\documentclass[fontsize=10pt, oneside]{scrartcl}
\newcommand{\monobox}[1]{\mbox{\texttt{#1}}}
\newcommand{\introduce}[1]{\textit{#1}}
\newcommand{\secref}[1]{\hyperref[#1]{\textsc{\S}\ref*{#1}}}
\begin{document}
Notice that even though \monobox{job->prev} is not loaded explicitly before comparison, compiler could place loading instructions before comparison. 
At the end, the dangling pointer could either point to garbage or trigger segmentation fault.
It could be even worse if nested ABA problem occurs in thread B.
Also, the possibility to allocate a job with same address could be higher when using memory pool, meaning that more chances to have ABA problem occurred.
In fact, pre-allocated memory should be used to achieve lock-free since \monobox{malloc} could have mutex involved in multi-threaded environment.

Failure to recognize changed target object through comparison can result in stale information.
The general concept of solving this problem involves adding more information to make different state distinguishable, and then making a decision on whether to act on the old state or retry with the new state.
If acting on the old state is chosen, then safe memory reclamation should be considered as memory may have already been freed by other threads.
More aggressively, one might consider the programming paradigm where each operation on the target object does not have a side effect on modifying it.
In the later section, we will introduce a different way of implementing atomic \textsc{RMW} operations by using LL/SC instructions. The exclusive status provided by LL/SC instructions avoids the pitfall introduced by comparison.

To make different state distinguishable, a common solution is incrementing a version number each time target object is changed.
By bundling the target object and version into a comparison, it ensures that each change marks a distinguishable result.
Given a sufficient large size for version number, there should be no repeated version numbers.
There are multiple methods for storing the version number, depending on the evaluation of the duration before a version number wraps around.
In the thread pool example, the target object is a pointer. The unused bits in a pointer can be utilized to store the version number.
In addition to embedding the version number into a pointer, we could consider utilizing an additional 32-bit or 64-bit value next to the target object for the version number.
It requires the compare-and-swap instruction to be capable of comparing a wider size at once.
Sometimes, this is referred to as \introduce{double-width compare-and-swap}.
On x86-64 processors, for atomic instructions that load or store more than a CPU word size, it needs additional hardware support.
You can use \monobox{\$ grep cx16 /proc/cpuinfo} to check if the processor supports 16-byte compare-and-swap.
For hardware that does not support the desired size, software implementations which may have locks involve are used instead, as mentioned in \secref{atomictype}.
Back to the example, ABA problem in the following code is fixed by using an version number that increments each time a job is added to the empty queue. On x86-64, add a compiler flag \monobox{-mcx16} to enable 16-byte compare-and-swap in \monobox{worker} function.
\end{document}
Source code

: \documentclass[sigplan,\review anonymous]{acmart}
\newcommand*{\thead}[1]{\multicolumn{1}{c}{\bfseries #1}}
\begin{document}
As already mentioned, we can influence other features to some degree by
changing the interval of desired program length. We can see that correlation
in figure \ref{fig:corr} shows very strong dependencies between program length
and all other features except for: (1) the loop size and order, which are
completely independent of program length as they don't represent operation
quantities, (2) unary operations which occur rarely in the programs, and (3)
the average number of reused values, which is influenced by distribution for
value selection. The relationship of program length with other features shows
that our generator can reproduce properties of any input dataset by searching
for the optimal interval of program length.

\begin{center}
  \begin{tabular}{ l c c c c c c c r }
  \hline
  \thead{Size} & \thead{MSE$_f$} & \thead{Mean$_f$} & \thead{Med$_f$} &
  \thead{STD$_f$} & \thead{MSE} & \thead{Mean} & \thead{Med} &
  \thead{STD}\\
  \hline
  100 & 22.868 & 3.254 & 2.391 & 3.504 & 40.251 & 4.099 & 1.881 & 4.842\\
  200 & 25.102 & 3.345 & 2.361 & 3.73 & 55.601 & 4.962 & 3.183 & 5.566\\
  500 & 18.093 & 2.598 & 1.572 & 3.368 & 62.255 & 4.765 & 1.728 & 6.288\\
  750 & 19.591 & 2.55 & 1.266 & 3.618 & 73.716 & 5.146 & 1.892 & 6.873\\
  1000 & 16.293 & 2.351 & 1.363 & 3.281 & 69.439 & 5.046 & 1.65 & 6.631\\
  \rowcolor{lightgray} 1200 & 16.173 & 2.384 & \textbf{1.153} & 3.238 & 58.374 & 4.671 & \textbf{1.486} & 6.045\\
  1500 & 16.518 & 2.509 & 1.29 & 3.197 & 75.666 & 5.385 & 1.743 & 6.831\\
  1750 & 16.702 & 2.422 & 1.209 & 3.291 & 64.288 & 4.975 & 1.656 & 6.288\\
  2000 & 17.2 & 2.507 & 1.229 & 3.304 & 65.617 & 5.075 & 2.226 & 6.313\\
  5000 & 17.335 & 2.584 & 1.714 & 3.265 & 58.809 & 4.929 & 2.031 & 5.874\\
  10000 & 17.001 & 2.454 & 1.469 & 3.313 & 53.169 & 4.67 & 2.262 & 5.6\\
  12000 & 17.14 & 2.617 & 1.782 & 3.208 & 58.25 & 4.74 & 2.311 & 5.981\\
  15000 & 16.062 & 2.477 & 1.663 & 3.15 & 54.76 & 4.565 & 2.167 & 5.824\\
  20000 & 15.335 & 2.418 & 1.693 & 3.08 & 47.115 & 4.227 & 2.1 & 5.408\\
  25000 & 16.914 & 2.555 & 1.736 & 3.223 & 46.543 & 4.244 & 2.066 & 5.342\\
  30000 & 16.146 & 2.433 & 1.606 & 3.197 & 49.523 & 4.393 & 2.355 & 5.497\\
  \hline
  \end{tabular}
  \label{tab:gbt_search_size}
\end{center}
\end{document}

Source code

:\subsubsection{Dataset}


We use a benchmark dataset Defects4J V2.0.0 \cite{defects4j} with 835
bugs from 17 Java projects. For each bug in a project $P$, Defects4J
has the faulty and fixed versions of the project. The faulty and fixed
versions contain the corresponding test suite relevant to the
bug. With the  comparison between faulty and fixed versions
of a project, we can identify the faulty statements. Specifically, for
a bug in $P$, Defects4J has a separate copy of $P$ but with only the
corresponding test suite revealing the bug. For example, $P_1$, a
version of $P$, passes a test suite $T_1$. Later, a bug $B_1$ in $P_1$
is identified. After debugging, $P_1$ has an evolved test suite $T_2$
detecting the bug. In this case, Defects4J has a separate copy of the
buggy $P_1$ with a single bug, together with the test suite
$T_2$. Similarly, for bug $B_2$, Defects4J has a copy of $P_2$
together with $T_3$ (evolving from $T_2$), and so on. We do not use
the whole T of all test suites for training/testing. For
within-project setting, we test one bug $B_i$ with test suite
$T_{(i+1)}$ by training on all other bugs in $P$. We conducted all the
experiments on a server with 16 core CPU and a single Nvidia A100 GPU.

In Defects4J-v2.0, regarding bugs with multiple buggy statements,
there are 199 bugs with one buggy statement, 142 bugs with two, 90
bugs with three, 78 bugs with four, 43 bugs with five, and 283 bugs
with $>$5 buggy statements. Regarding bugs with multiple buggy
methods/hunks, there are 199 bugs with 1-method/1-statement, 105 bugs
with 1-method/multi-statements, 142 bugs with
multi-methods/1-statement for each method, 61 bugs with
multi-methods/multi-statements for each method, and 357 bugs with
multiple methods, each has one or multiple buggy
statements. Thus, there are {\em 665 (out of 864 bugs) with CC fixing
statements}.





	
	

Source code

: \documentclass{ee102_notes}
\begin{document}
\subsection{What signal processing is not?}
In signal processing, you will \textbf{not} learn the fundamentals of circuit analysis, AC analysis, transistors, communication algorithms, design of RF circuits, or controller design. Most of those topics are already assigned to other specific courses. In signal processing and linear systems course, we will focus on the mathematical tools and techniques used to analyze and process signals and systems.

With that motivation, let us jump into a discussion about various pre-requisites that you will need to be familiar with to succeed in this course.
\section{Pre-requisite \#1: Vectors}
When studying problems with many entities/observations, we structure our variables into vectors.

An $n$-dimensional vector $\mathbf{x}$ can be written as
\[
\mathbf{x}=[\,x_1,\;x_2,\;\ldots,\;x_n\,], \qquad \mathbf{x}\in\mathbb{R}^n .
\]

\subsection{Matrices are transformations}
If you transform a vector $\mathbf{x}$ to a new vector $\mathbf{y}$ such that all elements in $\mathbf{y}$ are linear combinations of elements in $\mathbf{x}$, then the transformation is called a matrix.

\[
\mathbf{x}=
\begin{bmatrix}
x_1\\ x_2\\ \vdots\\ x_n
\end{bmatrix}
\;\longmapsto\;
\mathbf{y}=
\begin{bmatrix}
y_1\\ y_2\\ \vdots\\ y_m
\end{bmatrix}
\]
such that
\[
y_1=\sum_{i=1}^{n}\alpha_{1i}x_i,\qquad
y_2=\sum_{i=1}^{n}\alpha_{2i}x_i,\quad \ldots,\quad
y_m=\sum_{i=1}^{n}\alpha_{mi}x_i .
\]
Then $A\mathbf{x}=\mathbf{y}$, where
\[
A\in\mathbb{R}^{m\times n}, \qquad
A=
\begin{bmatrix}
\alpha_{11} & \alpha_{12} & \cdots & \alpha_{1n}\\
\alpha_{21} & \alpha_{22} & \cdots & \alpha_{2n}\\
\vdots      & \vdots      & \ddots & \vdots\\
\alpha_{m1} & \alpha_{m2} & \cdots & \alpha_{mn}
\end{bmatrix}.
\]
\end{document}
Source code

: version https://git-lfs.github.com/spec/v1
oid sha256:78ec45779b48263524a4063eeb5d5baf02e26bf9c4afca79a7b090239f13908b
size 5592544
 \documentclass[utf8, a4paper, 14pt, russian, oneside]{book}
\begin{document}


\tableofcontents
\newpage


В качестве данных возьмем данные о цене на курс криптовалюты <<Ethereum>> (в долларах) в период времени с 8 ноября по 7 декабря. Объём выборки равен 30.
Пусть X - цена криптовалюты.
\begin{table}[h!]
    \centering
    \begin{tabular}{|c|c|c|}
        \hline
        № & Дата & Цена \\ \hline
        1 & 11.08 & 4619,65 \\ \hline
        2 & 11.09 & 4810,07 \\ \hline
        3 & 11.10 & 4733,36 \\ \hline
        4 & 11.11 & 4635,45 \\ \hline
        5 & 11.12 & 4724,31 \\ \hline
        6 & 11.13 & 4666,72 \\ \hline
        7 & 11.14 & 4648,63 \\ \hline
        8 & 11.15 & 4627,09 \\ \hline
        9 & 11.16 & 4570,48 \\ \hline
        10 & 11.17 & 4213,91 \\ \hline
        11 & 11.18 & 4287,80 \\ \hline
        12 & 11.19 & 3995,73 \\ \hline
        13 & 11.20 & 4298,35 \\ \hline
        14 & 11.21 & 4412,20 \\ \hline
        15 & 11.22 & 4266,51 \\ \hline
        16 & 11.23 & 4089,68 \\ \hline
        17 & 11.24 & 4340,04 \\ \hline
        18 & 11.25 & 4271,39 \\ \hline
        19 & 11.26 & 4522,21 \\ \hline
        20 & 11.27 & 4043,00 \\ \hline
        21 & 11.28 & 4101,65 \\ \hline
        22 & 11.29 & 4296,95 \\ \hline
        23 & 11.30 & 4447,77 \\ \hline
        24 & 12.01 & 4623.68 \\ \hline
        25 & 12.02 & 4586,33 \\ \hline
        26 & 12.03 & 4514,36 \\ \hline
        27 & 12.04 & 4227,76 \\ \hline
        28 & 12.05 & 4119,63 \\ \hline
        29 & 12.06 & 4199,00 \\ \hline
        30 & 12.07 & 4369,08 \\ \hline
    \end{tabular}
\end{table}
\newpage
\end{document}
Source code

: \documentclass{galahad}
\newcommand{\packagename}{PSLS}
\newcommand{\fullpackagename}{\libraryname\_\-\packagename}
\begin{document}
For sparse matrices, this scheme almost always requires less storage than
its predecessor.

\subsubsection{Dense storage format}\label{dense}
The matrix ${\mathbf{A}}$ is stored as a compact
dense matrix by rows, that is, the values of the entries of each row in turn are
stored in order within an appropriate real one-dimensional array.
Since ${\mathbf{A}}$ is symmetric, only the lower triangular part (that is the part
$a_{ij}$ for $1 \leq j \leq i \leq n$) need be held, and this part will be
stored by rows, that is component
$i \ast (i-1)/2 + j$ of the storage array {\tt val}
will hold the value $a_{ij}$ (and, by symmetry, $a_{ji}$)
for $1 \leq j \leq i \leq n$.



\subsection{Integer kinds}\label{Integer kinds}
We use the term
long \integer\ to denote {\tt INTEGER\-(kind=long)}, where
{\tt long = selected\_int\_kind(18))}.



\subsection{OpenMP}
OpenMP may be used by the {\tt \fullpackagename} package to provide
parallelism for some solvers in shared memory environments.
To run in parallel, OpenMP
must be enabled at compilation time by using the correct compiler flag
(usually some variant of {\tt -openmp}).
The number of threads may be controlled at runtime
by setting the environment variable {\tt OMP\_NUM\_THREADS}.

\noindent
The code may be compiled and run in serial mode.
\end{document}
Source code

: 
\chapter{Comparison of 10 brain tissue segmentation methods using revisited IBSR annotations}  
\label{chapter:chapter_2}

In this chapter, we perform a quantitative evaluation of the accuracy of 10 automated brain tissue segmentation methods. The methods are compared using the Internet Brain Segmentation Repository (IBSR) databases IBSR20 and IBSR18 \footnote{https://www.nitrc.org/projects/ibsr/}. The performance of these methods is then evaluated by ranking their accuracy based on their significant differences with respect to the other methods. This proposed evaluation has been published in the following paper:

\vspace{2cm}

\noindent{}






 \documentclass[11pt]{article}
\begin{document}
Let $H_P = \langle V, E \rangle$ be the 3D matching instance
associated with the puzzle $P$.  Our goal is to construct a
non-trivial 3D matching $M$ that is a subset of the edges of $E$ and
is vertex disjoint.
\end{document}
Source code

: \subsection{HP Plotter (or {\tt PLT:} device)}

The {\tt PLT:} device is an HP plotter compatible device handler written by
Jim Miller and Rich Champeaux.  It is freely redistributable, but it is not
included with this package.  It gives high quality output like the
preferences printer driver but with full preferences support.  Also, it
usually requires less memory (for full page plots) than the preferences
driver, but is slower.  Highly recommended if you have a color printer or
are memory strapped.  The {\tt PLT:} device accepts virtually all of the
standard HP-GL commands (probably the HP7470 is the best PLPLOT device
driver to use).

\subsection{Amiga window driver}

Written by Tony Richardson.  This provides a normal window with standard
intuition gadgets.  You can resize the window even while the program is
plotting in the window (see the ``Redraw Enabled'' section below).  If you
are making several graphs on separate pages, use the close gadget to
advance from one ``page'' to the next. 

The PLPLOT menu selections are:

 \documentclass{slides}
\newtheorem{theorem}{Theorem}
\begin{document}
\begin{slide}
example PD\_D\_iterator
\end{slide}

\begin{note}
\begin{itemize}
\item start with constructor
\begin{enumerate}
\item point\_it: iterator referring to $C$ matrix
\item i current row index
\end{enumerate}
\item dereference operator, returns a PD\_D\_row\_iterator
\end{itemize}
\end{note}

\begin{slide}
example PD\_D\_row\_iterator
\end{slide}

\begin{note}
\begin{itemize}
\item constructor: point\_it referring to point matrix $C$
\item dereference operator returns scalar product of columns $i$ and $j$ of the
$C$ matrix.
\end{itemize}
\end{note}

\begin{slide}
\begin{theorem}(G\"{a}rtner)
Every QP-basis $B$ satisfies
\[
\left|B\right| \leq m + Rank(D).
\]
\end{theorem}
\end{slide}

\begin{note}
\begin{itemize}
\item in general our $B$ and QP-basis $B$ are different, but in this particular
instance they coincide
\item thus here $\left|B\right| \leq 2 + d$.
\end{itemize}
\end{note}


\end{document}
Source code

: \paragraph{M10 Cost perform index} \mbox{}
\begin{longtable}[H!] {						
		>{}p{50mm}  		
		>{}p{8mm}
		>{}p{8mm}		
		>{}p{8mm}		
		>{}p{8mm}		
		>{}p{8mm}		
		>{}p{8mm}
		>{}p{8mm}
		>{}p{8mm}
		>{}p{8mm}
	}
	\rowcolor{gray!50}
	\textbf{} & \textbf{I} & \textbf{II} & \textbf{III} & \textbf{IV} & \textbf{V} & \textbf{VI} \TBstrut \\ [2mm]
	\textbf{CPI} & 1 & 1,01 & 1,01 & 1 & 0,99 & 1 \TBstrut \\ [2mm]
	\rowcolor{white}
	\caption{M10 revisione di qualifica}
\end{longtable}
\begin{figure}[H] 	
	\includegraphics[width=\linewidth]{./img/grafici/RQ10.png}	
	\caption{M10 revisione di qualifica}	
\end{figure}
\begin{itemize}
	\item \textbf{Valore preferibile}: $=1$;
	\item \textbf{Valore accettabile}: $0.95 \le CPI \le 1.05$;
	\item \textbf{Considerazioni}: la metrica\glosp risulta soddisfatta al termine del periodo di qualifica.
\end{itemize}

....

> _EXERCISE DIRECTIONS_:
Lines above with the string "before" need to be found and copied.

> _RESULT_:
Notice that even though \monobox{job->prev} is not loaded explicitly before comparison, compiler could place loading instructions before comparison. 
There are multiple methods for storing the version number, depending on the evaluation of the duration before a version number wraps around.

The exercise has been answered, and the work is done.